Certains cylindres de haute sûreté présentent également plusieurs rangées de goupilles. Chaque rangée étant alignée sur un axe différent, il conviendrait donc de multiplier les points de perçage pour détruire l’ensemble des goupilles entravant la rotation le rotor.

Illustration 3D d’un cylindre de haute sûreté, multiples rangées de goupilles

Vulnérabilité 3

Les paires de goupilles active/passive sont, au final, de simples cylindres métalliques montées sur ressort. Si l’on frappe la goupille active, l’onde de choc se propagera à la goupille passive, qui se déplacera vers le fond du stator en comprimant le ressort sur lequel elle repose. C’est ce principe qui est à l’œuvre au billard !

Ainsi, si l’on parvient à appliquer une impulsion simultanée à chaque goupille active, cette impulsion sera transmise aux goupilles passives, qui seront alors repoussées simultanément à l’intérieur du stator. Le rotor se retrouvera alors libre de tourner pendant quelques fractions de secondes. Une légère rotation effectuée à ce moment précis conduira à l’ouverture.

Attaque 1 : Utilisation d’un « Pickgun ». Cet outil va pouvoir transmettre une impulsion aux goupilles actives en les « claquant » simultanément.
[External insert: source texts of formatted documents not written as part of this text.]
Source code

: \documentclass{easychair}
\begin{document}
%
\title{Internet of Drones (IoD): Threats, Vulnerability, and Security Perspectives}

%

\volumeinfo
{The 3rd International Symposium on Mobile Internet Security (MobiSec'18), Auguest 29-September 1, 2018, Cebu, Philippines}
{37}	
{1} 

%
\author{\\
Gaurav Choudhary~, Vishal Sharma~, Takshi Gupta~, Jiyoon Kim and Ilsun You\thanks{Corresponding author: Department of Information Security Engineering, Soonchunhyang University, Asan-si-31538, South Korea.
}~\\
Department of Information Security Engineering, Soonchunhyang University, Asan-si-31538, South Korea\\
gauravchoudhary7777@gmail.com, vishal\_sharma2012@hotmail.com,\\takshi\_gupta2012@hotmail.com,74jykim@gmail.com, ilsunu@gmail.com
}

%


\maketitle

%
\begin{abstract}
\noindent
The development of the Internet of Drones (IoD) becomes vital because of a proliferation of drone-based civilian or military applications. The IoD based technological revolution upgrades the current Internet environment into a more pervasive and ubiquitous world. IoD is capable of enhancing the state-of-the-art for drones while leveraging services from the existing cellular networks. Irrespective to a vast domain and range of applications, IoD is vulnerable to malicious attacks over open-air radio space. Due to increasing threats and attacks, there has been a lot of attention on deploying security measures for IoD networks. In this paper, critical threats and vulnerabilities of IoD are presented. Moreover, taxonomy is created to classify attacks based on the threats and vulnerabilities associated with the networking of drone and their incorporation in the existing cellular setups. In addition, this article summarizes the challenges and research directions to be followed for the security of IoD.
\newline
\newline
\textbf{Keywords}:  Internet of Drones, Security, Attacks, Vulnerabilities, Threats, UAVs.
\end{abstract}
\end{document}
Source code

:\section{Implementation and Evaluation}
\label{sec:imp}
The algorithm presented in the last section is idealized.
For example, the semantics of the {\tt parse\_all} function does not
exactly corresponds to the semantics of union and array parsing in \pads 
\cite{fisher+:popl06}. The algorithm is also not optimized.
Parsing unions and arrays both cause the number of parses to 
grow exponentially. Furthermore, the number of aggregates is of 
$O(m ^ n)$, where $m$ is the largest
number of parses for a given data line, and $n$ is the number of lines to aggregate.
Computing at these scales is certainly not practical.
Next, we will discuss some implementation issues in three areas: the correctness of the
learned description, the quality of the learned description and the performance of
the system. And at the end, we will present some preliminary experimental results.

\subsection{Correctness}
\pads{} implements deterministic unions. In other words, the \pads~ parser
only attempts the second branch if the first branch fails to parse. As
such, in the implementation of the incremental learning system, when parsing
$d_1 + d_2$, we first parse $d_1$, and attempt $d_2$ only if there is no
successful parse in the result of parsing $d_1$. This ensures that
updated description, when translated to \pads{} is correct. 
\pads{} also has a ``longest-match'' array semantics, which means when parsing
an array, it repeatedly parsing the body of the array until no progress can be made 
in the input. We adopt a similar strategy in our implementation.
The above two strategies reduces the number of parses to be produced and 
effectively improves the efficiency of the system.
Toutefois, il faut que la forme de l’entrée de clé (le « profil ») se prête à son insertion.

Pickgun (version US)

Attaque 2 : Bumping ou Clés à percussion. Cette attaque se répand depuis quelques années, avec un taux de succès supérieur à celui d’un pick gun. Celle-ci nécessite une clé « spéciale », obtenue par modification de n’importe quelle clé du même modèle. La clé d’origine est modifiée en limant chaque entaille à la profondeur maximale, et devient alors une « clé à percussion » ou « bumkey ». La fabrication de certaines de ces clés peut se faire « maison », assez simplement, à l’aide d’un étau et d’une lime. Mais il est également très facile de se procurer des clés à percussion en ligne, qui ne sont étrangement pas réservés aux seuls serruriers.

Clé « à percussion » fabrication artisanale. Les 5 entailles sont limées à la profondeur maximale

Une fois insérée, toutes les goupilles actives se retrouvent directement en contact avec le métal de la clé. L’attaquant utilise alors un marteau souple en plastique pour transmettre une impulsion, et tourner simultanément la clé de quelques degrés. Après seulement quelques minutes d’entrainement, un grand nombre de cylindre peut être ouvert en quelques secondes par cette technique. Cela nécessitera néanmoins de disposer d’une « bumkey » dédiée à chaque modèle de cylindre que l’on souhaite ouvrir.

C’est pour moi LA faille de sécurité majeure : demande très peu de pratique (contrairement au crochetage), nécessite un matériel qui s’achète facilement par correspondance, est peu bruyante (contrairement au perçage ou à l’utilisation d’un casse cylindre), et ne laisse que très peu de traces, que seule une analyse microscopique (littéralement !) peut révéler.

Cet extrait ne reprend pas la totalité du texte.